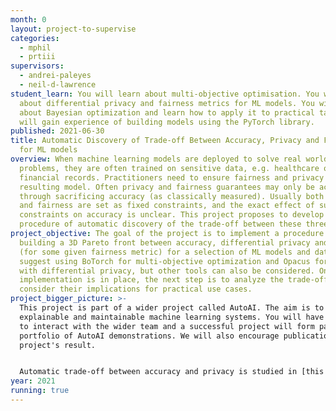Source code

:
 ```yaml
---
month: 0
layout: project-to-supervise
categories:
  - mphil
  - prtiii
supervisors:
  - andrei-paleyes
  - neil-d-lawrence
student_learn: You will learn about multi-objective optimisation. You will learn
  about differential privacy and fairness metrics for ML models. You will learn
  about Bayesian optimization and learn how to apply it to practical tasks. You
  will gain experience of building models using the PyTorch library.
published: 2021-06-30
title: Automatic Discovery of Trade-off Between Accuracy, Privacy and Fairness
  for ML models
overview: When machine learning models are deployed to solve real world
  problems, they are often trained on sensitive data, e.g. healthcare or
  financial records. Practitioners need to ensure fairness and privacy of the
  resulting model. Often privacy and fairness guarantees may only be achieved
  through sacrificing accuracy (as classically measured). Usually both privacy
  and fairness are set as fixed constraints, and the exact effect of such
  constraints on accuracy is unclear. This project proposes to develop a
  procedure of automatic discovery of the trade-off between these three metrics.
project_objective: The goal of the project is to implement a procedure of
  building a 3D Pareto front between accuracy, differential privacy and fairness
  (for some given fairness metric) for a selection of ML models and datasets. We
  suggest using BoTorch for multi-objective optimization and Opacus for training
  with differential privacy, but other tools can also be considered. Once the
  implementation is in place, the next step is to analyze the trade-offs and
  consider their implications for practical use cases.
project_bigger_picture: >-
  This project is part of a wider project called AutoAI. The aim is to build
  explainable and maintainable machine learning systems. You will have a chance
  to interact with the wider team and a successful project will form part of the
  portfolio of AutoAI demonstrations. We will also encourage publication of the
  project's result.


  Automatic trade-off between accuracy and privacy is studied in [this paper](https://arxiv.org/abs/1905.10862), and this project is a direct continuation of that work. Three-way trade-offs between accuracy, fairness and privacy were also [considered before](https://arxiv.org/abs/2102.05975), but not in a fully automated fashion.
year: 2021
running: true
---
```

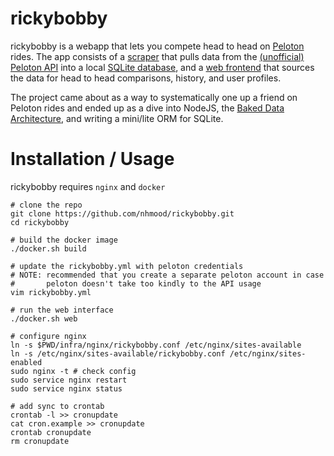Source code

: # rickybobby

rickybobby is a webapp that lets you compete head to head on [Peloton](https://onepeloton.com) rides. The app consists of a [scraper](https://github.com/nhmood/rickybobby/blob/main/src/core.js) that pulls data from the [(unofficial) Peloton API](https://github.com/nhmood/rickybobby/blob/main/src/peloton/core.js) into a local [SQLite database](https://github.com/nhmood/rickybobby/tree/main/src/db), and a [web frontend](https://github.com/nhmood/rickybobby/tree/main/src/web) that sources the data for head to head comparisons, history, and user profiles.

  
The project came about as a way to systematically one up a friend on Peloton rides and ended up as a dive into NodeJS,  the [Baked Data Architecture](https://simonwillison.net/2021/Jul/28/baked-data/), and writing a mini/lite ORM for SQLite.
  

  

# Installation / Usage
rickybobby requires `nginx` and `docker`
  ```
  # clone the repo
  git clone https://github.com/nhmood/rickybobby.git
  cd rickybobby
  
# build the docker image
  ./docker.sh build

# update the rickybobby.yml with peloton credentials
# NOTE: recommended that you create a separate peloton account in case
#       peloton doesn't take too kindly to the API usage
vim rickybobby.yml

# run the web interface
./docker.sh web

# configure nginx
ln -s $PWD/infra/nginx/rickybobby.conf /etc/nginx/sites-available
ln -s /etc/nginx/sites-available/rickybobby.conf /etc/nginx/sites-enabled
sudo nginx -t # check config
sudo service nginx restart
sudo service nginx status

# add sync to crontab
crontab -l >> cronupdate
cat cron.example >> cronupdate
crontab cronupdate
rm cronupdate
  ```
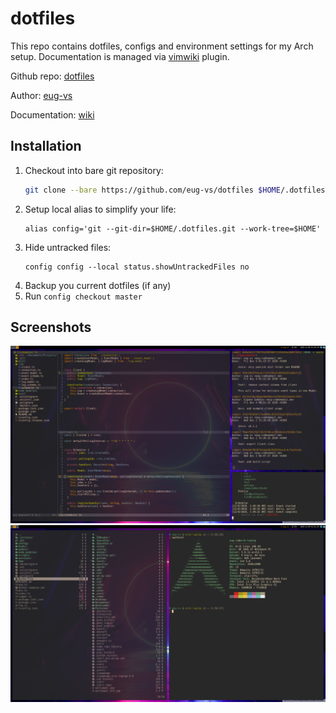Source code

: # dotfiles
This repo contains dotfiles, configs and environment settings for my Arch setup.
Documentation is managed via [vimwiki](https://github.com/vimwiki/vimwiki) plugin.

Github repo: [dotfiles](https://github.com/eug-vs/dotfiles)

Author: [eug-vs](https://github.com/eug-vs/)

Documentation: [wiki](../Documents/wiki/index.md)

## Installation
1. Checkout into bare git repository:
   ```sh
   git clone --bare https://github.com/eug-vs/dotfiles $HOME/.dotfiles.git
   ```
2. Setup local alias to simplify your life:
   ```
   alias config='git --git-dir=$HOME/.dotfiles.git --work-tree=$HOME'
   ```
3. Hide untracked files:
   ```
   config config --local status.showUntrackedFiles no
   ```
4. Backup you current dotfiles (if any)
5. Run `config checkout master`

## Screenshots
![project-layout](../Pictures/Porn/project-layout.png)
![neofetch](../Pictures/Porn/neofetch.png)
::::
- Exercise description -
Make an exact copy of the listing. Leave its pictures out.

- Task output -
Source code

:
 ```yaml
---
month: 0
layout: project-to-supervise
categories:
  - mphil
  - prtiii
supervisors:
  - andrei-paleyes
  - neil-d-lawrence
student_learn: You will learn about multi-objective optimisation. You will learn
  about differential privacy and fairness metrics for ML models. You will learn
  about Bayesian optimization and learn how to apply it to practical tasks. You
  will gain experience of building models using the PyTorch library.
published: 2021-06-30
title: Automatic Discovery of Trade-off Between Accuracy, Privacy and Fairness
  for ML models
overview: When machine learning models are deployed to solve real world
  problems, they are often trained on sensitive data, e.g. healthcare or
  financial records. Practitioners need to ensure fairness and privacy of the
  resulting model. Often privacy and fairness guarantees may only be achieved
  through sacrificing accuracy (as classically measured). Usually both privacy
  and fairness are set as fixed constraints, and the exact effect of such
  constraints on accuracy is unclear. This project proposes to develop a
  procedure of automatic discovery of the trade-off between these three metrics.
project_objective: The goal of the project is to implement a procedure of
  building a 3D Pareto front between accuracy, differential privacy and fairness
  (for some given fairness metric) for a selection of ML models and datasets. We
  suggest using BoTorch for multi-objective optimization and Opacus for training
  with differential privacy, but other tools can also be considered. Once the
  implementation is in place, the next step is to analyze the trade-offs and
  consider their implications for practical use cases.
project_bigger_picture: >-
  This project is part of a wider project called AutoAI. The aim is to build
  explainable and maintainable machine learning systems. You will have a chance
  to interact with the wider team and a successful project will form part of the
  portfolio of AutoAI demonstrations. We will also encourage publication of the
  project's result.


  Automatic trade-off between accuracy and privacy is studied in [this paper](https://arxiv.org/abs/1905.10862), and this project is a direct continuation of that work. Three-way trade-offs between accuracy, fairness and privacy were also [considered before](https://arxiv.org/abs/2102.05975), but not in a fully automated fashion.
year: 2021
running: true
---
```

Source code

: # rickybobby

rickybobby is a webapp that lets you compete head to head on [Peloton](https://onepeloton.com) rides. The app consists of a [scraper](https://github.com/nhmood/rickybobby/blob/main/src/core.js) that pulls data from the [(unofficial) Peloton API](https://github.com/nhmood/rickybobby/blob/main/src/peloton/core.js) into a local [SQLite database](https://github.com/nhmood/rickybobby/tree/main/src/db), and a [web frontend](https://github.com/nhmood/rickybobby/tree/main/src/web) that sources the data for head to head comparisons, history, and user profiles.

  
The project came about as a way to systematically one up a friend on Peloton rides and ended up as a dive into NodeJS,  the [Baked Data Architecture](https://simonwillison.net/2021/Jul/28/baked-data/), and writing a mini/lite ORM for SQLite.
  

  

# Installation / Usage
rickybobby requires `nginx` and `docker`
  ```
  # clone the repo
  git clone https://github.com/nhmood/rickybobby.git
  cd rickybobby
  
# build the docker image
  ./docker.sh build

# update the rickybobby.yml with peloton credentials
# NOTE: recommended that you create a separate peloton account in case
#       peloton doesn't take too kindly to the API usage
vim rickybobby.yml

# run the web interface
./docker.sh web

# configure nginx
ln -s $PWD/infra/nginx/rickybobby.conf /etc/nginx/sites-available
ln -s /etc/nginx/sites-available/rickybobby.conf /etc/nginx/sites-enabled
sudo nginx -t # check config
sudo service nginx restart
sudo service nginx status

# add sync to crontab
crontab -l >> cronupdate
cat cron.example >> cronupdate
crontab cronupdate
rm cronupdate
  ```
Source code

: # dotfiles
This repo contains dotfiles, configs and environment settings for my Arch setup.
Documentation is managed via [vimwiki](https://github.com/vimwiki/vimwiki) plugin.

Github repo: [dotfiles](https://github.com/eug-vs/dotfiles)

Author: [eug-vs](https://github.com/eug-vs/)

Documentation: [wiki](../Documents/wiki/index.md)

## Installation
1. Checkout into bare git repository:
   ```sh
   git clone --bare https://github.com/eug-vs/dotfiles $HOME/.dotfiles.git
   ```
2. Setup local alias to simplify your life:
   ```
   alias config='git --git-dir=$HOME/.dotfiles.git --work-tree=$HOME'
   ```
3. Hide untracked files:
   ```
   config config --local status.showUntrackedFiles no
   ```
4. Backup you current dotfiles (if any)
5. Run `config checkout master`

## Screenshots
![project-layout](../Pictures/Porn/project-layout.png)
![neofetch](../Pictures/Porn/neofetch.png)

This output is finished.